Requirement: Go through the listing below and gather every line with the word "Figure".

○ ○ ○ ○ ○

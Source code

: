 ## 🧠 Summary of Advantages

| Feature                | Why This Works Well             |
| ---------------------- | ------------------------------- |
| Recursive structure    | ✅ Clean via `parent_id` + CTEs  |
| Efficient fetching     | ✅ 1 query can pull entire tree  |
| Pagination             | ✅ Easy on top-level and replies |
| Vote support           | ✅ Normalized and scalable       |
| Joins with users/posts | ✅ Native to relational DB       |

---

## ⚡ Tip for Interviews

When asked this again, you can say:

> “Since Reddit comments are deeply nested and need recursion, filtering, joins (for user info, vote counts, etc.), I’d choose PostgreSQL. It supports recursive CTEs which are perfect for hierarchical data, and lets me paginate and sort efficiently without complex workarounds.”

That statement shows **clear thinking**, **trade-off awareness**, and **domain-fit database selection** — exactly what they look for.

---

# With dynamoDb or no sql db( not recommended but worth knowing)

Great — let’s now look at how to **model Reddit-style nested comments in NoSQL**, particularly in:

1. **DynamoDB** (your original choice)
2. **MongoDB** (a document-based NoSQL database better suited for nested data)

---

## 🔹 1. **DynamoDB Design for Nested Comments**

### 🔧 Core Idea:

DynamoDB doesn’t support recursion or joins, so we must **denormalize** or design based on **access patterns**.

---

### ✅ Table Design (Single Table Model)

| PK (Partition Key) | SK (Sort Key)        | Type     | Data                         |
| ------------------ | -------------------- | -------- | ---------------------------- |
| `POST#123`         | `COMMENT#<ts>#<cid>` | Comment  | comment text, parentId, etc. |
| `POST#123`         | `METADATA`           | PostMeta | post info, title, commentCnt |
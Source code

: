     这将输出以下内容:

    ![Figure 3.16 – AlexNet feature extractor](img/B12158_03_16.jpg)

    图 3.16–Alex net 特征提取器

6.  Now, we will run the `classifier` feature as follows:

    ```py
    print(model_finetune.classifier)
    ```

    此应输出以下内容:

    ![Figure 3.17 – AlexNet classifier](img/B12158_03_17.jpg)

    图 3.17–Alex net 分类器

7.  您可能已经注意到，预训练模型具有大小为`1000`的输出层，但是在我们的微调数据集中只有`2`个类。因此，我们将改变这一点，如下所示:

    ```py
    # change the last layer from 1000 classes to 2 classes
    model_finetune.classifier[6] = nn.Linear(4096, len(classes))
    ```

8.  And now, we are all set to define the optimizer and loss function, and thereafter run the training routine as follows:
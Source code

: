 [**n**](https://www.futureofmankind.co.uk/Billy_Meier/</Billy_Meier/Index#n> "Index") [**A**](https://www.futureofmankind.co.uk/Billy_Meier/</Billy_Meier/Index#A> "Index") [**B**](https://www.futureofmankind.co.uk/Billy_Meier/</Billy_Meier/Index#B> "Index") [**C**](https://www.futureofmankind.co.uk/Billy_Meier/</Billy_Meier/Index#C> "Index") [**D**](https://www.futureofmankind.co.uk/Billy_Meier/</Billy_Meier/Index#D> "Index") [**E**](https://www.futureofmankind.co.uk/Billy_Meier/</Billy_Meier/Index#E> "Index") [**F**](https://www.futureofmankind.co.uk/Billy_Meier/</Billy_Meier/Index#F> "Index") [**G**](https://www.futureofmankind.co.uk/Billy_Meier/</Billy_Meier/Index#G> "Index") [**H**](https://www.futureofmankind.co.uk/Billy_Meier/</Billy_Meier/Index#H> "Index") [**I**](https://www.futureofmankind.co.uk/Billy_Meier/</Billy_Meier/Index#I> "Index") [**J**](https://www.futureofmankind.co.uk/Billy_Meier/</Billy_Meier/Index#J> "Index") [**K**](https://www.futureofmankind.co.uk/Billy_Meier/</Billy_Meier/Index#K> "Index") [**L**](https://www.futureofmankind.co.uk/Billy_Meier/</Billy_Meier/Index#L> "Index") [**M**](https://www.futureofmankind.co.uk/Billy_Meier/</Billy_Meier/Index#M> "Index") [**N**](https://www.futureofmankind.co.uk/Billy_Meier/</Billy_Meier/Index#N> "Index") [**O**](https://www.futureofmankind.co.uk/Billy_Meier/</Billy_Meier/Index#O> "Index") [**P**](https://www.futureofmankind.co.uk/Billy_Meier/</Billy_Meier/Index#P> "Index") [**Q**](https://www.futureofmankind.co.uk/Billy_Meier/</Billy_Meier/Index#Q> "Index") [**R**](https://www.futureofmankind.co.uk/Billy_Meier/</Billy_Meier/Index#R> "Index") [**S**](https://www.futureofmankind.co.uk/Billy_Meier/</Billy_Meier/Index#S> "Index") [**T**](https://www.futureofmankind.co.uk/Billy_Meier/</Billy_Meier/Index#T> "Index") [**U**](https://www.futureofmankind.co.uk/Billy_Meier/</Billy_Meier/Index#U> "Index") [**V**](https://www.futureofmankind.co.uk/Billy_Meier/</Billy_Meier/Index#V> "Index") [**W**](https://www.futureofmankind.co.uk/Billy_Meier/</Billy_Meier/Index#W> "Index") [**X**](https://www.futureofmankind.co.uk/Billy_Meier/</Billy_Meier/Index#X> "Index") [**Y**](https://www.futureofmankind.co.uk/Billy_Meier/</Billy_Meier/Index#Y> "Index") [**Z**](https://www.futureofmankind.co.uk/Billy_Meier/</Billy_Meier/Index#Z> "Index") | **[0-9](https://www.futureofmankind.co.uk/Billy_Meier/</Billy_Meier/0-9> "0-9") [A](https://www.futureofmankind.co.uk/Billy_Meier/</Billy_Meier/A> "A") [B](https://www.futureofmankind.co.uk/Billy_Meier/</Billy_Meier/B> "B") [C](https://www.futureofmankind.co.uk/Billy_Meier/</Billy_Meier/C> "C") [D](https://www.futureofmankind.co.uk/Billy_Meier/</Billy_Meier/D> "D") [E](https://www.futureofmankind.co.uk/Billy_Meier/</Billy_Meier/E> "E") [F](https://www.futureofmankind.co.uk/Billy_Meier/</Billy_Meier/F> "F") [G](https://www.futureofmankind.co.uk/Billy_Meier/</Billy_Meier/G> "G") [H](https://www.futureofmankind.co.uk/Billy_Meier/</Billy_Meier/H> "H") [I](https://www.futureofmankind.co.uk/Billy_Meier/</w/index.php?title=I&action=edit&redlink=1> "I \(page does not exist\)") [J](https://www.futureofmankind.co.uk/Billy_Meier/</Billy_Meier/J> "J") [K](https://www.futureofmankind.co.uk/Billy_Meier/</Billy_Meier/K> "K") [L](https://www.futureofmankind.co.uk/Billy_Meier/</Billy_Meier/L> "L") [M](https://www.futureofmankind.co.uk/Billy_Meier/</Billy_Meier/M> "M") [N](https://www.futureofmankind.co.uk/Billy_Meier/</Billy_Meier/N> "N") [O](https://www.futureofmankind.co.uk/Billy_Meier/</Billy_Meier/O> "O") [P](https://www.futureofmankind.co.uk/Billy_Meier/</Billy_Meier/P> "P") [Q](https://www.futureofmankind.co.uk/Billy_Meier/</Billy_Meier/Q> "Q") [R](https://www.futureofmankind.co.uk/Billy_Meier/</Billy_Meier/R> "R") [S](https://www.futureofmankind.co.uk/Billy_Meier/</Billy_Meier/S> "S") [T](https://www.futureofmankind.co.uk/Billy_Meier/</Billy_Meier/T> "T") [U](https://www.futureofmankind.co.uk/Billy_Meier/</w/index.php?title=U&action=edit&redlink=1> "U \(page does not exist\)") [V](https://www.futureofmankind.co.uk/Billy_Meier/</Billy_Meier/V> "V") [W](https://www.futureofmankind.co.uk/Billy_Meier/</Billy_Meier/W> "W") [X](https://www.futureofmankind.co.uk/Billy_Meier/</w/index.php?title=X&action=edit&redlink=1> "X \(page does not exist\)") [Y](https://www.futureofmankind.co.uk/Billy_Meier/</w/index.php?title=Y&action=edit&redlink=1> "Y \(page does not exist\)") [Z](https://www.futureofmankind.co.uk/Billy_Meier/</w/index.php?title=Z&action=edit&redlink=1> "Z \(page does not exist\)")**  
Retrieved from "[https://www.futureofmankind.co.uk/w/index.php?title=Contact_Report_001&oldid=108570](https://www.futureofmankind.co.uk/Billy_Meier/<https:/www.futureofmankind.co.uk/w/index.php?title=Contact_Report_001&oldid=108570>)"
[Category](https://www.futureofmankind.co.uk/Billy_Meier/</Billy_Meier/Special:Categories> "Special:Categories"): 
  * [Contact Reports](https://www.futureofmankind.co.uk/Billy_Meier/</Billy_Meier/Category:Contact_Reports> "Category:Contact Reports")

○ ○ ○ ○ ○

Written answer:
    ![Figure 3.16 – AlexNet feature extractor](img/B12158_03_16.jpg)
    ![Figure 3.17 – AlexNet classifier](img/B12158_03_17.jpg)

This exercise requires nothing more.